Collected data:
----

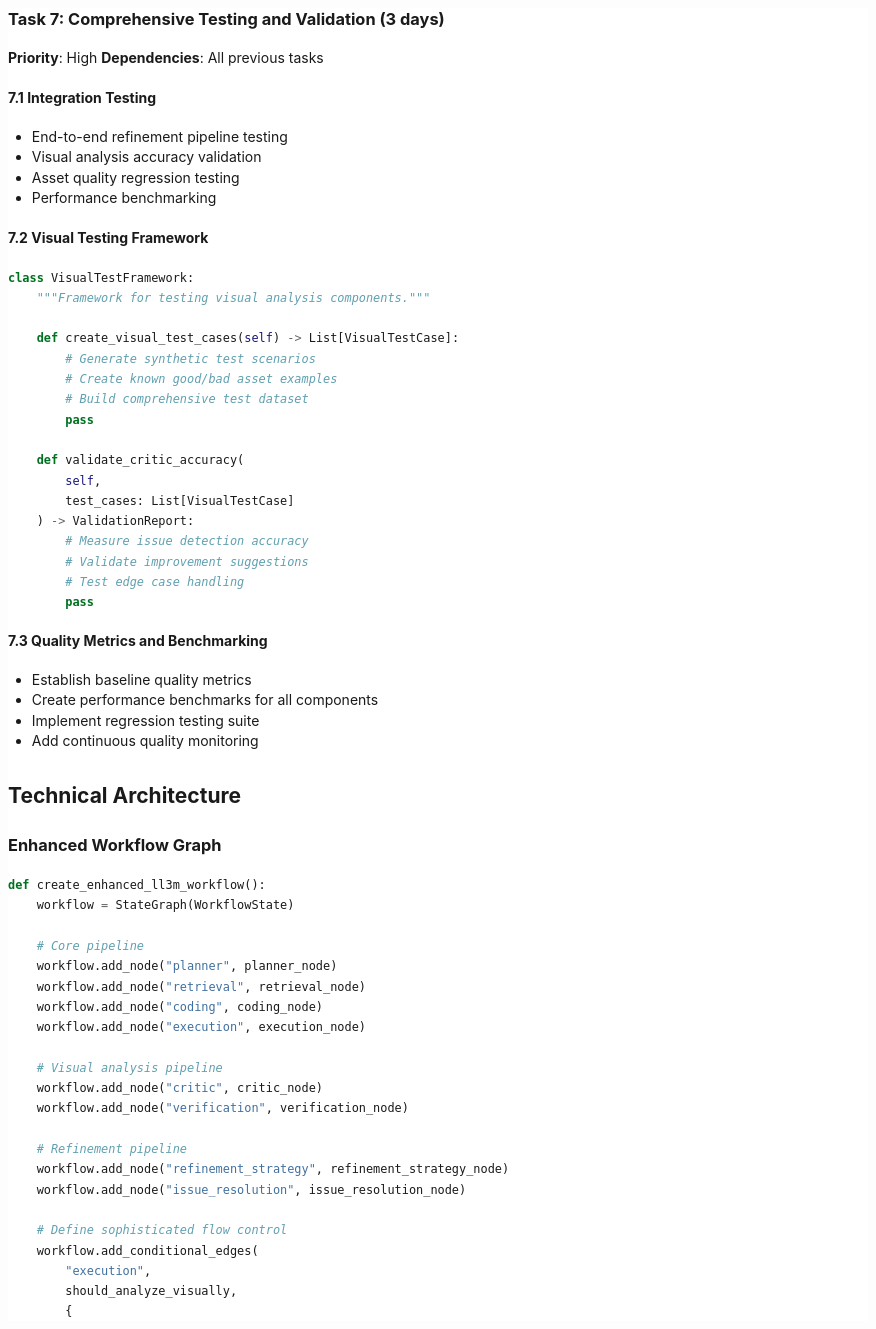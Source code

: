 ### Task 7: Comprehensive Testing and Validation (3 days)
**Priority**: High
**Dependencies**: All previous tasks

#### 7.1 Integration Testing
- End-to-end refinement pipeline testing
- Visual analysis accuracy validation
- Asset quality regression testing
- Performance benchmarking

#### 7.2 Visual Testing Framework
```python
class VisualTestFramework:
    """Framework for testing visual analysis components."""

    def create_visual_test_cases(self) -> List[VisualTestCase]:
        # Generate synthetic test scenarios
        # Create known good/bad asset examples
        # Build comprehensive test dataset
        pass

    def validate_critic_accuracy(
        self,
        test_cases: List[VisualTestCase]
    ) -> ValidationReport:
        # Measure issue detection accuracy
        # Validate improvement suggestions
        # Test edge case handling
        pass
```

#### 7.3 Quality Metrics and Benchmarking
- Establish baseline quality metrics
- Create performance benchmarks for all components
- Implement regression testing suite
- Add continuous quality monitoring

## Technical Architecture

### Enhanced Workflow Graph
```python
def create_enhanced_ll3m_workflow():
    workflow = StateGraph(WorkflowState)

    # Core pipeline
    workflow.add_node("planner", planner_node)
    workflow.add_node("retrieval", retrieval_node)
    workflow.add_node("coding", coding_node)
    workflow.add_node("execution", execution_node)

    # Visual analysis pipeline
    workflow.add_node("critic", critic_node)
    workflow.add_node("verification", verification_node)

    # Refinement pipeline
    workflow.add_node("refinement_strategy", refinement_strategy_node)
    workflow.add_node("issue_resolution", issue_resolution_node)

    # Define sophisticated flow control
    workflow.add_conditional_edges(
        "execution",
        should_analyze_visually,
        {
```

----

§ **WORK ORDER**
Reprint the entries above exactly, images removed.

§ **SOLUTION**
Source code

: ### Task 7: Comprehensive Testing and Validation (3 days)
**Priority**: High
**Dependencies**: All previous tasks

#### 7.1 Integration Testing
- End-to-end refinement pipeline testing
- Visual analysis accuracy validation
- Asset quality regression testing
- Performance benchmarking

#### 7.2 Visual Testing Framework
```python
class VisualTestFramework:
    """Framework for testing visual analysis components."""

    def create_visual_test_cases(self) -> List[VisualTestCase]:
        # Generate synthetic test scenarios
        # Create known good/bad asset examples
        # Build comprehensive test dataset
        pass

    def validate_critic_accuracy(
        self,
        test_cases: List[VisualTestCase]
    ) -> ValidationReport:
        # Measure issue detection accuracy
        # Validate improvement suggestions
        # Test edge case handling
        pass
```

#### 7.3 Quality Metrics and Benchmarking
- Establish baseline quality metrics
- Create performance benchmarks for all components
- Implement regression testing suite
- Add continuous quality monitoring

## Technical Architecture

### Enhanced Workflow Graph
```python
def create_enhanced_ll3m_workflow():
    workflow = StateGraph(WorkflowState)

    # Core pipeline
    workflow.add_node("planner", planner_node)
    workflow.add_node("retrieval", retrieval_node)
    workflow.add_node("coding", coding_node)
    workflow.add_node("execution", execution_node)

    # Visual analysis pipeline
    workflow.add_node("critic", critic_node)
    workflow.add_node("verification", verification_node)

    # Refinement pipeline
    workflow.add_node("refinement_strategy", refinement_strategy_node)
    workflow.add_node("issue_resolution", issue_resolution_node)

    # Define sophisticated flow control
    workflow.add_conditional_edges(
        "execution",
        should_analyze_visually,
        {
```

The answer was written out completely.